*Work instruction*. Please return the whole listing. Keep each line exactly the same.

*The data*.
——————

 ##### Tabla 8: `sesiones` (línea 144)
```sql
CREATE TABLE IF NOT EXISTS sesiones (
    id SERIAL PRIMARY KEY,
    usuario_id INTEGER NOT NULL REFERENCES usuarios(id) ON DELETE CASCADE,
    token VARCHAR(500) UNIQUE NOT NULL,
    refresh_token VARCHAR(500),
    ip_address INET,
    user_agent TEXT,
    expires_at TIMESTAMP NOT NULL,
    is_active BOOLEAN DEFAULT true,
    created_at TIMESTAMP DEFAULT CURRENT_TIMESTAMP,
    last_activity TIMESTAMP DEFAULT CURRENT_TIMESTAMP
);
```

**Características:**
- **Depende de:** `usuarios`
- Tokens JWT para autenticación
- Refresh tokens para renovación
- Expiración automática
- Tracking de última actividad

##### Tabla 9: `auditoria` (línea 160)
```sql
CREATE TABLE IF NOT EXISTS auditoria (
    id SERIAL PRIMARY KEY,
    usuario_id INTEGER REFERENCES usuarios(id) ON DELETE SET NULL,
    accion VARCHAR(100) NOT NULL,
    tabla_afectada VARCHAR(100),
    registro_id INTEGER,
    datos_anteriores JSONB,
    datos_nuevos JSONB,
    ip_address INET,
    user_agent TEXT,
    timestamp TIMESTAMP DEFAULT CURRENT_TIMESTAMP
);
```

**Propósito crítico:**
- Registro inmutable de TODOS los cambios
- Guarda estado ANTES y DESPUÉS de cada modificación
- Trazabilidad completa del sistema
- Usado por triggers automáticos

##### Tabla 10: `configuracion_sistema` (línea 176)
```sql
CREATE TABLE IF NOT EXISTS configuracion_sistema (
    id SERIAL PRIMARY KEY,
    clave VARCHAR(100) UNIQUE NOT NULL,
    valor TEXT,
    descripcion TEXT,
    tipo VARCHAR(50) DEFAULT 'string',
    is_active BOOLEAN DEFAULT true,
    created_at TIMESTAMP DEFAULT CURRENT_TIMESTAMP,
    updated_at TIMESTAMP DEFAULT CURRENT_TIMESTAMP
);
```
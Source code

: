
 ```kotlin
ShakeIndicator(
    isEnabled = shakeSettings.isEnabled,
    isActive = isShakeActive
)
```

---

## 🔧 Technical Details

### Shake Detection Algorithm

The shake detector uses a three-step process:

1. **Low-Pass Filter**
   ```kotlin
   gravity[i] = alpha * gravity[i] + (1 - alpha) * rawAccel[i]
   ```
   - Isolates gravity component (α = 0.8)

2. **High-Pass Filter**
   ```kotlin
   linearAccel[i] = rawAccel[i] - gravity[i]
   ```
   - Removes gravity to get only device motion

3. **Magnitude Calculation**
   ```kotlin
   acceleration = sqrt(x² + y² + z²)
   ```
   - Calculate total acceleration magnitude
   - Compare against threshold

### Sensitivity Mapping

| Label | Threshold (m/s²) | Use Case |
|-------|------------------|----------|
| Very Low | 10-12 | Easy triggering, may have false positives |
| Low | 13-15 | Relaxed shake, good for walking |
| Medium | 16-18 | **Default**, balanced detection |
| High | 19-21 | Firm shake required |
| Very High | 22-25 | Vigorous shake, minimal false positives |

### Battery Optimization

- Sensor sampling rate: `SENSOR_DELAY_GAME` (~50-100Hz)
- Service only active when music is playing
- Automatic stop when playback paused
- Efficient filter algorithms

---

——————

*Exercise response*.
 ##### Tabla 8: `sesiones` (línea 144)
```sql
CREATE TABLE IF NOT EXISTS sesiones (
    id SERIAL PRIMARY KEY,
    usuario_id INTEGER NOT NULL REFERENCES usuarios(id) ON DELETE CASCADE,
    token VARCHAR(500) UNIQUE NOT NULL,
    refresh_token VARCHAR(500),
    ip_address INET,
    user_agent TEXT,
    expires_at TIMESTAMP NOT NULL,
    is_active BOOLEAN DEFAULT true,
    created_at TIMESTAMP DEFAULT CURRENT_TIMESTAMP,
    last_activity TIMESTAMP DEFAULT CURRENT_TIMESTAMP
);
```

**Características:**
- **Depende de:** `usuarios`
- Tokens JWT para autenticación
- Refresh tokens para renovación
- Expiración automática
- Tracking de última actividad

##### Tabla 9: `auditoria` (línea 160)
```sql
CREATE TABLE IF NOT EXISTS auditoria (
    id SERIAL PRIMARY KEY,
    usuario_id INTEGER REFERENCES usuarios(id) ON DELETE SET NULL,
    accion VARCHAR(100) NOT NULL,
    tabla_afectada VARCHAR(100),
    registro_id INTEGER,
    datos_anteriores JSONB,
    datos_nuevos JSONB,
    ip_address INET,
    user_agent TEXT,
    timestamp TIMESTAMP DEFAULT CURRENT_TIMESTAMP
);
```

**Propósito crítico:**
- Registro inmutable de TODOS los cambios
- Guarda estado ANTES y DESPUÉS de cada modificación
- Trazabilidad completa del sistema
- Usado por triggers automáticos

##### Tabla 10: `configuracion_sistema` (línea 176)
```sql
CREATE TABLE IF NOT EXISTS configuracion_sistema (
    id SERIAL PRIMARY KEY,
    clave VARCHAR(100) UNIQUE NOT NULL,
    valor TEXT,
    descripcion TEXT,
    tipo VARCHAR(50) DEFAULT 'string',
    is_active BOOLEAN DEFAULT true,
    created_at TIMESTAMP DEFAULT CURRENT_TIMESTAMP,
    updated_at TIMESTAMP DEFAULT CURRENT_TIMESTAMP
);
```
Source code

:
 ```kotlin
ShakeIndicator(
    isEnabled = shakeSettings.isEnabled,
    isActive = isShakeActive
)
```

---

## 🔧 Technical Details

### Shake Detection Algorithm

The shake detector uses a three-step process:

1. **Low-Pass Filter**
   ```kotlin
   gravity[i] = alpha * gravity[i] + (1 - alpha) * rawAccel[i]
   ```
   - Isolates gravity component (α = 0.8)

2. **High-Pass Filter**
   ```kotlin
   linearAccel[i] = rawAccel[i] - gravity[i]
   ```
   - Removes gravity to get only device motion

3. **Magnitude Calculation**
   ```kotlin
   acceleration = sqrt(x² + y² + z²)
   ```
   - Calculate total acceleration magnitude
   - Compare against threshold

### Sensitivity Mapping

| Label | Threshold (m/s²) | Use Case |
|-------|------------------|----------|
| Very Low | 10-12 | Easy triggering, may have false positives |
| Low | 13-15 | Relaxed shake, good for walking |
| Medium | 16-18 | **Default**, balanced detection |
| High | 19-21 | Firm shake required |
| Very High | 22-25 | Vigorous shake, minimal false positives |

### Battery Optimization

- Sensor sampling rate: `SENSOR_DELAY_GAME` (~50-100Hz)
- Service only active when music is playing
- Automatic stop when playback paused
- Efficient filter algorithms

---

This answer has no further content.